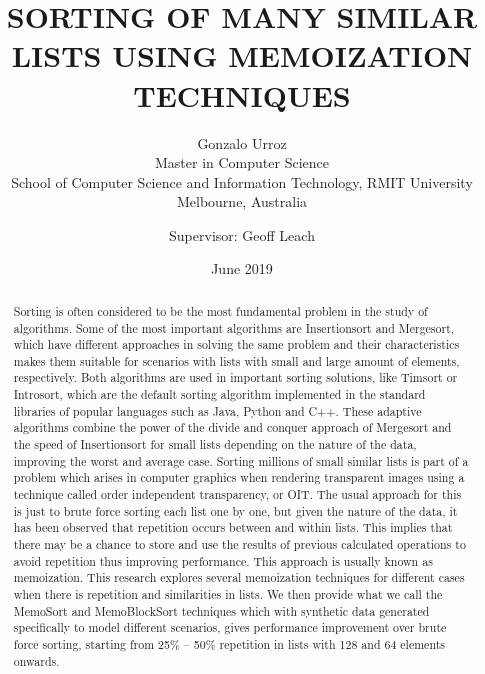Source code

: \documentclass[a4paper,12pt]{article}
\begin{document}
\title{\uppercase{Sorting of many similar lists using memoization techniques}} 
\author{Gonzalo Urroz\\
{\small Master in Computer Science }\\
{\small School of Computer Science and Information Technology, RMIT University } \\
{\small Melbourne, Australia }\\
\and Supervisor: Geoff Leach
}

\date{June 2019}
\maketitle

\begin{abstract}
Sorting is often considered to be the most fundamental problem in the study of algorithms. Some of the most important algorithms are Insertionsort and Mergesort, which have different approaches in solving the same problem and their characteristics makes them suitable for scenarios with lists with small and large amount of elements, respectively. Both algorithms are used in important sorting solutions, like Timsort or Introsort, which are the default sorting algorithm implemented in the standard libraries of popular languages such as Java, Python and C++. These adaptive algorithms combine the power of the divide and conquer approach of Mergesort and the speed of Insertionsort for small lists depending on the nature of the data, improving the worst and average case.
Sorting millions of small similar lists is part of a problem which arises in computer graphics when rendering transparent images using a technique called order independent transparency, or OIT. The usual approach for this is just to brute force sorting each list one by one, but given the nature of the data, it has been observed that repetition occurs between and within lists. This implies that there may be a chance to store and use the results of previous calculated operations to avoid repetition thus improving performance. This approach is usually known as memoization. 
This research explores several memoization techniques for different cases when there is repetition and similarities in lists. We then provide what we call the MemoSort and MemoBlockSort techniques which with synthetic data generated specifically to model different scenarios, gives performance improvement over brute force sorting, starting from 25\% -- 50\% repetition in lists with 128 and 64 elements onwards.

\end{abstract}
\end{document}
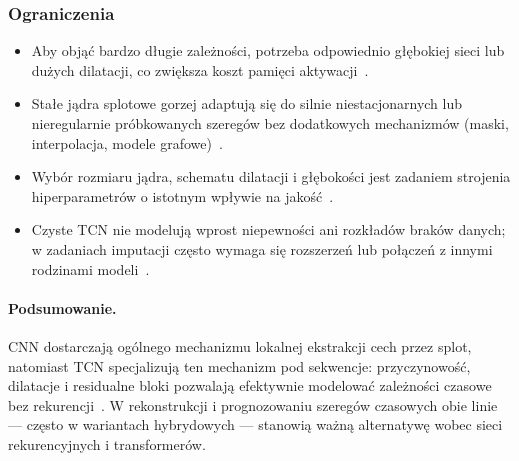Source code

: \subsubsection{Ograniczenia}
\begin{itemize}
  \item Aby objąć bardzo długie zależności, potrzeba odpowiednio głębokiej sieci
        lub dużych dilatacji, co zwiększa koszt pamięci aktywacji~\citep{bai2018empirical}.
  \item Stałe jądra splotowe gorzej adaptują się do silnie niestacjonarnych
        lub nieregularnie próbkowanych szeregów bez dodatkowych mechanizmów
        (maski, interpolacja, modele grafowe)~\citep{chen2024bitgraph}.
  \item Wybór rozmiaru jądra, schematu dilatacji i głębokości jest zadaniem
        strojenia hiperparametrów o istotnym wpływie na jakość~\citep{bai2018empirical}.
  \item Czyste TCN nie modelują wprost niepewności ani rozkładów braków danych;
        w zadaniach imputacji często wymaga się rozszerzeń lub połączeń
        z innymi rodzinami modeli~\citep{hussain2022cnnlstm,chen2024bitgraph}.
\end{itemize}

\paragraph{Podsumowanie.}
CNN dostarczają ogólnego mechanizmu lokalnej ekstrakcji cech przez splot,
natomiast TCN specjalizują ten mechanizm pod sekwencje: przyczynowość, dilatacje
i residualne bloki pozwalają efektywnie modelować zależności czasowe bez
rekurencji~\citep{lecun2015deep,bai2018empirical}. W rekonstrukcji i prognozowaniu
szeregów czasowych obie linie --- często w wariantach hybrydowych --- stanowią
ważną alternatywę wobec sieci rekurencyjnych i transformerów.
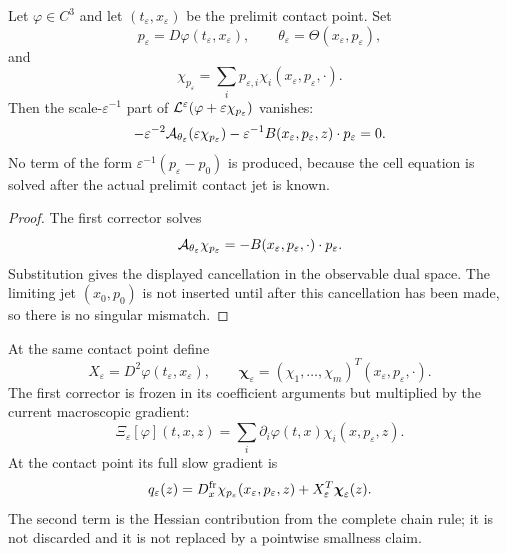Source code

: \begin{lemma}
\label{lem:supp_first_order_cancellation}
Let \(\varphi\in C^3\) and let \((t_\varepsilon,x_\varepsilon)\) be the
prelimit contact point.  Set
\[
  p_\varepsilon=D\varphi(t_\varepsilon,x_\varepsilon),\qquad
  \theta_\varepsilon=\Theta(x_\varepsilon,p_\varepsilon),
\]
and
\[
  \chi_{p_\varepsilon}
  =
  \sum_i p_{\varepsilon,i}
  \chi_i(x_\varepsilon,p_\varepsilon,\cdot).
\]
Then the scale-\(\varepsilon^{-1}\) part of
\(\Lcal^\varepsilon(\varphi+\varepsilon\chi_{p_\varepsilon})\) vanishes:
\[
  -\varepsilon^{-2}\Acal_{\theta_\varepsilon}
  (\varepsilon\chi_{p_\varepsilon})
  -\varepsilon^{-1}B(x_\varepsilon,p_\varepsilon,z)\cdot p_\varepsilon
  =0.
\]
No term of the form
\(\varepsilon^{-1}(p_\varepsilon-p_0)\) is produced, because the cell equation
is solved after the actual prelimit contact jet is known.
\end{lemma}

\begin{proof}
The first corrector solves
\[
  \Acal_{\theta_\varepsilon}\chi_{p_\varepsilon}
  =
  -B(x_\varepsilon,p_\varepsilon,\cdot)\cdot p_\varepsilon .
\]
Substitution gives the displayed cancellation in the observable dual space.
The limiting jet \((x_0,p_0)\) is not inserted until after this cancellation
has been made, so there is no singular mismatch.
\end{proof}

\begin{definition}
\label{def:supp_contact_frozen_test}
At the same contact point define
\[
  X_\varepsilon=D^2\varphi(t_\varepsilon,x_\varepsilon),\qquad
  \boldsymbol\chi_\varepsilon
  =
  (\chi_1,\ldots,\chi_m)^T(x_\varepsilon,p_\varepsilon,\cdot).
\]
The first corrector is frozen in its coefficient arguments but multiplied by
the current macroscopic gradient:
\[
  \Xi_\varepsilon[\varphi](t,x,z)
  =
  \sum_i \partial_i\varphi(t,x)
  \chi_i(x,p_\varepsilon,z).
\]
At the contact point its full slow gradient is
\[
  q_\varepsilon(z)
  =
  D_x^{\rm fr}\chi_{p_\varepsilon}(x_\varepsilon,p_\varepsilon,z)
  +X_\varepsilon^T\boldsymbol\chi_\varepsilon(z).
\]
The second term is the Hessian contribution from the complete chain rule; it
is not discarded and it is not replaced by a pointwise smallness claim.
\end{definition}

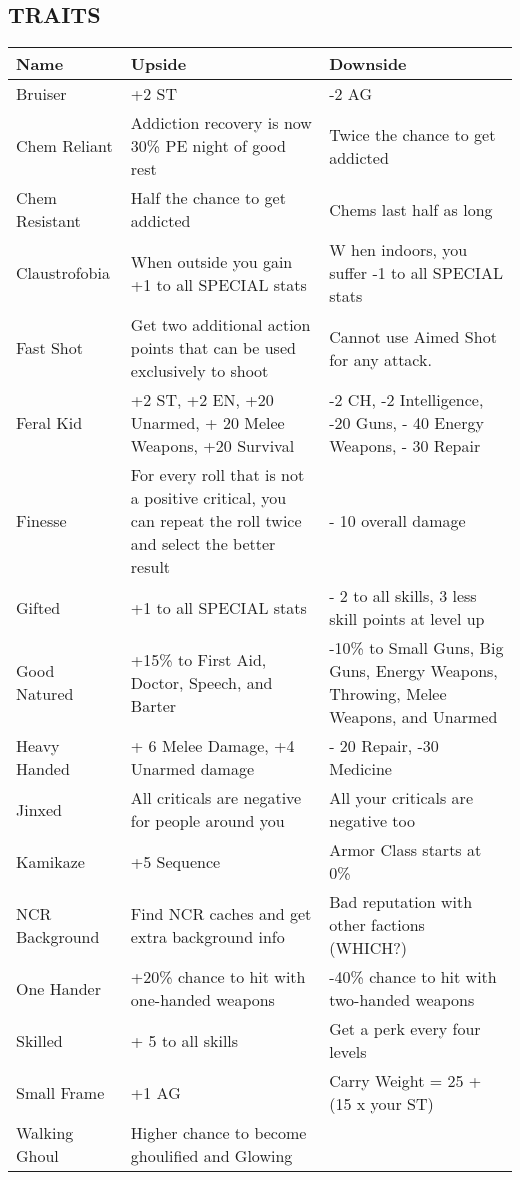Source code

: 
\subsection{TRAITS}
\begin{longtable}{|p{3.4cm}|p{6.5cm}|p{6.5cm}|}
\hline
\bfseries Name & \bfseries Upside & \bfseries Downside \\
\hline
\endhead

Bruiser & +2 ST & -2 AG \\
Chem Reliant & Addiction recovery is now 30\% PE night of good rest & Twice the chance to get addicted \\
Chem Resistant & Half the chance to get addicted & Chems last half as long \\
Claustrofobia & When outside you gain +1 to all SPECIAL stats & W hen indoors, you suffer -1 to all SPECIAL stats \\
Fast Shot & Get two additional action points that can be used exclusively to shoot & Cannot use Aimed Shot for any attack. \\
Feral Kid & +2 ST, +2 EN, +20 Unarmed, + 20 Melee Weapons, +20 Survival & -2 CH, -2 Intelligence, -20 Guns, - 40 Energy Weapons, - 30 Repair \\
Finesse & For every roll that is not a positive critical, you can repeat the roll twice and select the better result & - 10 overall damage \\
Gifted & +1 to all SPECIAL stats & - 2 to all skills, 3 less skill points at level up \\
Good Natured & +15\% to First Aid, Doctor, Speech, and Barter & -10\% to Small Guns, Big Guns, Energy Weapons, Throwing, Melee Weapons, and Unarmed \\
Heavy Handed & + 6 Melee Damage, +4 Unarmed damage & - 20 Repair, -30 Medicine \\
Jinxed & All criticals are negative for people around you & All your criticals are negative too \\
Kamikaze & +5 Sequence & Armor Class starts at 0\% \\
NCR Background & Find NCR caches and get extra background info & Bad reputation with other factions (WHICH?) \\
One Hander & +20\% chance to hit with one-handed weapons & -40\% chance to hit with two-handed weapons \\
Skilled & + 5 to all skills & Get a perk every four levels \\
Small Frame & +1 AG & Carry Weight = 25 + (15 x your ST) \\
Walking Ghoul & Higher chance to become ghoulified and Glowing & \\
\hline
\end{longtable}
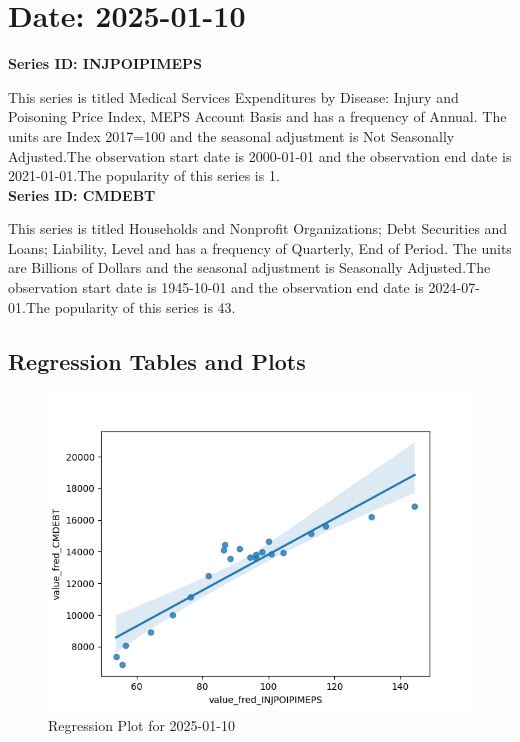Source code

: \section{Date: 2025-01-10}
\noindent \textbf{Series ID: INJPOIPIMEPS} 

\noindent This series is titled Medical Services Expenditures by Disease: Injury and Poisoning Price Index, MEPS Account Basis and has a frequency of Annual. The units are Index 2017=100 and the seasonal adjustment is Not Seasonally Adjusted.The observation start date is 2000-01-01 and the observation end date is 2021-01-01.The popularity of this series is 1. \\ 

\noindent \textbf{Series ID: CMDEBT} 

\noindent This series is titled Households and Nonprofit Organizations; Debt Securities and Loans; Liability, Level and has a frequency of Quarterly, End of Period. The units are Billions of Dollars and the seasonal adjustment is Seasonally Adjusted.The observation start date is 1945-10-01 and the observation end date is 2024-07-01.The popularity of this series is 43. \\ 

\subsection{Regression Tables and Plots}


\begin{figure}
\centering
\includegraphics[scale = 0.9]{plots/plot_2025-01-10.png}
\caption{Regression Plot for 2025-01-10}
\end{figure}
\newpage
•••••
● **PROBLEM**
When you transcribe the entries above, begin at their first line, end with the line containing "Sorting is often", and copy each line exactly without any picture.

● **ANSWER SPACE**
Source code

: \documentclass[a4paper,12pt]{article}
\begin{document}
\title{\uppercase{Sorting of many similar lists using memoization techniques}} 
\author{Gonzalo Urroz\\
{\small Master in Computer Science }\\
{\small School of Computer Science and Information Technology, RMIT University } \\
{\small Melbourne, Australia }\\
\and Supervisor: Geoff Leach
}

\date{June 2019}
\maketitle

\begin{abstract}
Sorting is often considered to be the most fundamental problem in the study of algorithms. Some of the most important algorithms are Insertionsort and Mergesort, which have different approaches in solving the same problem and their characteristics makes them suitable for scenarios with lists with small and large amount of elements, respectively. Both algorithms are used in important sorting solutions, like Timsort or Introsort, which are the default sorting algorithm implemented in the standard libraries of popular languages such as Java, Python and C++. These adaptive algorithms combine the power of the divide and conquer approach of Mergesort and the speed of Insertionsort for small lists depending on the nature of the data, improving the worst and average case.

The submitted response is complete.